Monday, January 26, 2015

How To Set Financial Priorities When You’re Just Married

Life may never seem so full of potential as on your wedding day. Your wedding celebrations and honeymoon quickly transition to a new normal maximum of struggles, remarkably similar to the challenges you had before you was married. Taking the time to set financial priorities can help to ensure a long and happy marriage.

Consider the following financial priorities and discuss them with your spouse:

1.  Buy a home. If your education is complete, your first priority should be to make into a home. Getting a home, staying in it for a long time, and raising families there will likely have a greater influence on your children than any other financial decision you will make as parents. Over the long term, home ownership tends to strengthen families financially as well. Making this your top priority is an effective means of start your lives together.

2.  Save for your children’s college. If this is the first time that marriage for both of you, chances are there are no children involved at this point so you may think it is premature to start saving for college. It’s not. If you hope to be able to have children someday, do yourself a favor and start saving for college now. By saving earlier you radically reduce the pressure to save later. Eighteen years do not represent a long time to save for college; by starting now, you may get 25 or even 30 years of saving doing before your youngest children will start college.


3.  Save for retirement. If you are on your twenties, with about forty years before retirement, you have an extraordinary opportunity to start putting money away for retirement. One dollar you save today will likely become $15 by the time you retire. If you contribute a dollar ten years from now, that dollar will become just $7.61 when you retire. If you wait twenty years and contribute a dollar, it won’t quite become $4.00. If you wait until you’re in your mid-fifties, just ten years before retirement to contribute $1, it will become a mere $1.97 in ten years. Start saving now for retirement, even if it is just in modest amounts.
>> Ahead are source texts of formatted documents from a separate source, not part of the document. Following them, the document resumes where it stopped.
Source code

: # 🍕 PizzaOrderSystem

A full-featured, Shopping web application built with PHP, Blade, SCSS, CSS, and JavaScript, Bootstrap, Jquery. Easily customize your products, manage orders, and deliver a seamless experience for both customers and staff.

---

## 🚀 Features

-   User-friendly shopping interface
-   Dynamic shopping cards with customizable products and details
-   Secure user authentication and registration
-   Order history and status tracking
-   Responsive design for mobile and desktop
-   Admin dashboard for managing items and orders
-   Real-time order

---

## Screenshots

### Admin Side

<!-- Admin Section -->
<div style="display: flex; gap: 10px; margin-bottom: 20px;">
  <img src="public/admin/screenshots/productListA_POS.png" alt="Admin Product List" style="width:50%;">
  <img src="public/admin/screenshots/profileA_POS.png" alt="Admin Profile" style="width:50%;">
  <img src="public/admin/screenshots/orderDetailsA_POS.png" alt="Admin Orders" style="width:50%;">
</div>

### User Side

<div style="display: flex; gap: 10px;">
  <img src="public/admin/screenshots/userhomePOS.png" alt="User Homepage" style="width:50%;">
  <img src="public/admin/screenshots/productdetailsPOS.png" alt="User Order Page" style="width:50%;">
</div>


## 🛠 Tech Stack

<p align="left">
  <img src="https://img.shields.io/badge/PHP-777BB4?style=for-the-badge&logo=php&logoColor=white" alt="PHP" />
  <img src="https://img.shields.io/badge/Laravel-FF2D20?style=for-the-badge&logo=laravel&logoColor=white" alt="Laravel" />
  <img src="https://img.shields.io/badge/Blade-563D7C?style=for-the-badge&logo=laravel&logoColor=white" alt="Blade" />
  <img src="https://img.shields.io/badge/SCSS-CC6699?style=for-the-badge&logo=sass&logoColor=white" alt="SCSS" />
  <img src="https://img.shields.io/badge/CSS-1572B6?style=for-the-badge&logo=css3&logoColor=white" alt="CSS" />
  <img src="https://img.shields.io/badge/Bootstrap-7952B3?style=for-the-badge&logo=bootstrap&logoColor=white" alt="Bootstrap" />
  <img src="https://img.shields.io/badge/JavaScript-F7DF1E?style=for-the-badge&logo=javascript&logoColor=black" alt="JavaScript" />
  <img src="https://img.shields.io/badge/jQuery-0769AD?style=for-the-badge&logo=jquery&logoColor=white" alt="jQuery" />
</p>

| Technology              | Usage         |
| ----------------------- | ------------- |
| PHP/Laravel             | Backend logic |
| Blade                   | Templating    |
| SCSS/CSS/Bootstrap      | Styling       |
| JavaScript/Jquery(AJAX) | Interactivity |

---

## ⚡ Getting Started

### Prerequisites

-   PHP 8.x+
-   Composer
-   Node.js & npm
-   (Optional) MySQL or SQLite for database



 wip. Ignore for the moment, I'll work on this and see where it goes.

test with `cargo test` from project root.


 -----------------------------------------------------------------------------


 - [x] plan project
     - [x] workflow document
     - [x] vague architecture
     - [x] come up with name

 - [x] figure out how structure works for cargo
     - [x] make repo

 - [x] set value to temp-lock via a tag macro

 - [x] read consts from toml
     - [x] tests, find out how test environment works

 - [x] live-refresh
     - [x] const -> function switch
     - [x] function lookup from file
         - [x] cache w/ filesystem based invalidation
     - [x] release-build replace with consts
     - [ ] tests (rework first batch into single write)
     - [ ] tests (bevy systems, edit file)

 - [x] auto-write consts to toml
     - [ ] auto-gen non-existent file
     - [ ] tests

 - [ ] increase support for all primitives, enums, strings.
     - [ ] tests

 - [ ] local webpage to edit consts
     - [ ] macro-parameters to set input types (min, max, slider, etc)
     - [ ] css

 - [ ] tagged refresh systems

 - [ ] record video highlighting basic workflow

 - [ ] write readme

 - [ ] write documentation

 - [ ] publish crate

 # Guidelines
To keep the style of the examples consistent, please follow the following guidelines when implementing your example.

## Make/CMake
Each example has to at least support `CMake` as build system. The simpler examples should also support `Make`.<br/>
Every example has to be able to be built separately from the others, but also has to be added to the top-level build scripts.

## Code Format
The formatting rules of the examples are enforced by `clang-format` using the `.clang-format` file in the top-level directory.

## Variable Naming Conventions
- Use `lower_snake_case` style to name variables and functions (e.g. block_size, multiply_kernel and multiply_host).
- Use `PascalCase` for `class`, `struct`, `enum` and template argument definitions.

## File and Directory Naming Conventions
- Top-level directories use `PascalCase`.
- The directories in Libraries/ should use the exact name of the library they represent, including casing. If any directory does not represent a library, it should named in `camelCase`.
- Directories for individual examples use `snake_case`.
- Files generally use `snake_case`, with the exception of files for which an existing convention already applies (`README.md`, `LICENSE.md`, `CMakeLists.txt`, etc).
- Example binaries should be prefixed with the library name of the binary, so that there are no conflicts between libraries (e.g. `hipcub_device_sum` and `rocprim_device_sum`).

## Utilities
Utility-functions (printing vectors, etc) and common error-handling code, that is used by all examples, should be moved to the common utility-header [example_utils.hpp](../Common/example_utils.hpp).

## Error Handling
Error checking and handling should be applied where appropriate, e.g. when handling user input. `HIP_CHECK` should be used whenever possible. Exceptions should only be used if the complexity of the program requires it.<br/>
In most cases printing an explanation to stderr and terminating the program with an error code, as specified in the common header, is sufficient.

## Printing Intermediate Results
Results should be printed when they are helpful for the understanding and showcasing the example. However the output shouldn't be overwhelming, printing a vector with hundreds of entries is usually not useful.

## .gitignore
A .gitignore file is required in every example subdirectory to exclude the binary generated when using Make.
4.  Save for a rainy day. It will rain. A major appliance will break. Someone will need surgery. The car will need another transmission. You or your spouse will be out of work. Don’t worry; something will be wrong. One day it would be nice to get a full year’s expenses in savings as a cushion against almost any foreseeable disaster. For now, work on getting $2,500 set aside specifically for a rainy day. That emergency cushion can turn the vast majority of life’s challenges into financial nuisances. When you use the rainy day fund, do not forget to replenish it.


5.  Save for a car. If you have a car payment now, commit to each other that it will be the latest. When the car is payable for, keep making the payment into your savings account. Drive the car as long as possible and then use your savings to purchase a replacement. Keep saving for the next car.

If you focus on these priorities—in the order presented—you’ll find that you’ll empower your lives with a combination of discipline and dividends that will make your lives together as fortunate as you hope.